Promoting Recovery: Recommendations for Psychiatrists

Published Online:https://doi.org/10.1176/pn.42.17.0010a

Community psychiatrists who convened in Philadelphia last year at the Pennsylvania Consensus Conference were charged with identifying barriers they experienced in promoting recovery in their patients (see “Original article: Two-Way Street Crucial to Fostering Recovery”). But for each barrier they identified, they also had at least one recommendation for psychiatrists and others involved in the public mental health system on ways to overcome those barriers and help patients lead more meaningful lives. The following are a summary of those recommendations:

Establish more standardized training on the principles of recovery for medical students, residents, and practicing psychiatrists.

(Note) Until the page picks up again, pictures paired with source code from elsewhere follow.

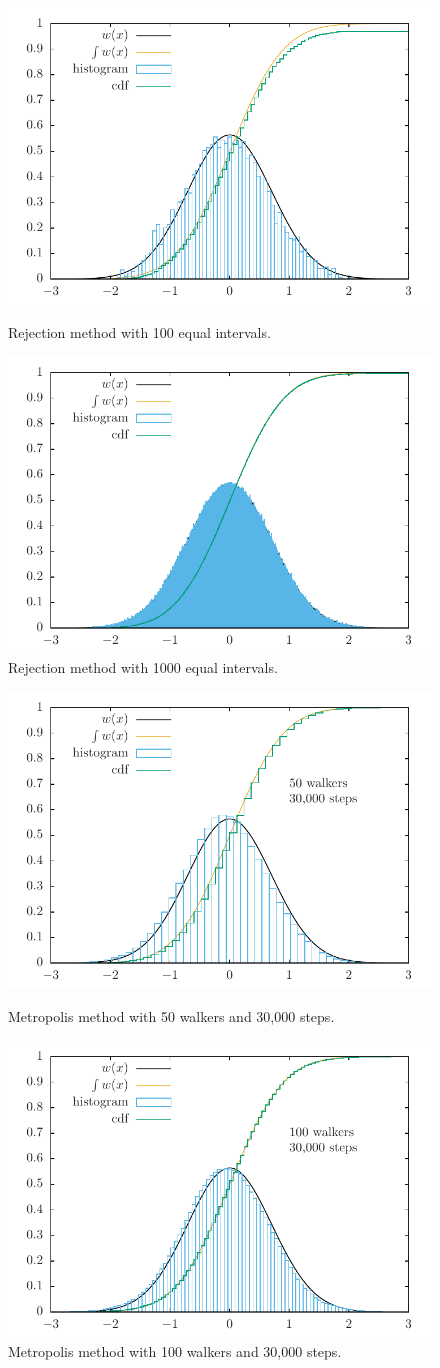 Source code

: \documentclass[11pt]{article}
\begin{document}
\begin{figure}[H]
  \centering
  \includegraphics[width=.6\linewidth]{rejection-gaussian100}
  \caption{Rejection method with 100 equal intervals.}
\label{fig:rejection-gaussian100}

  \includegraphics[width=.6\linewidth]{rejection-gaussian1000}
  \caption{Rejection method with 1000 equal intervals.}
\label{fig:rejection-gaussian1000}
\end{figure}

\begin{figure}[H]
  \centering
  \includegraphics[width=.6\linewidth]{metropolis-gaussian50}
  \caption{Metropolis method with 50 walkers and 30,000 steps.}
\label{fig:metropolis-gaussian50}

  \includegraphics[width=.6\linewidth]{metropolis-gaussian100}
  \caption{Metropolis method with 100 walkers and 30,000 steps.}
\label{fig:metropolis-gaussian100}
\end{figure}
\end{document}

Expose psychiatry residents and practicing psychiatrists more consistently to patients who have achieved recovery.

Redefine the role of community psychiatrists to emphasize their importance in supporting recovery to ensure that they have more time to spend with patients working on recovery issues and reintegrating them into the community.

Contribute to the development of best-practice guidelines that describe a range of approaches that support recovery goals.

Specify recovery-oriented outcomes within federal, state, and local mental health systems to ensure that psychiatrists focus on practical recovery-oriented goals.

Continue to establish partnerships with consumer mental health advocates and groups to further policies that support recovery-oriented systems of care.

Transform the public mental health system to emphasize recovery and principles of integrated community care.

Advocate for increased funding for a wide range of services in community settings for people with serious mental illness.

Lead community education campaigns to highlight the discrimination and stigma encountered by those with serious mental illness.

Advocate for elimination of discriminatory policies such as zoning exclusions and custody arrangements that penalize people with mental illness and for increased public funding for services that help to eliminate stigma-based policies.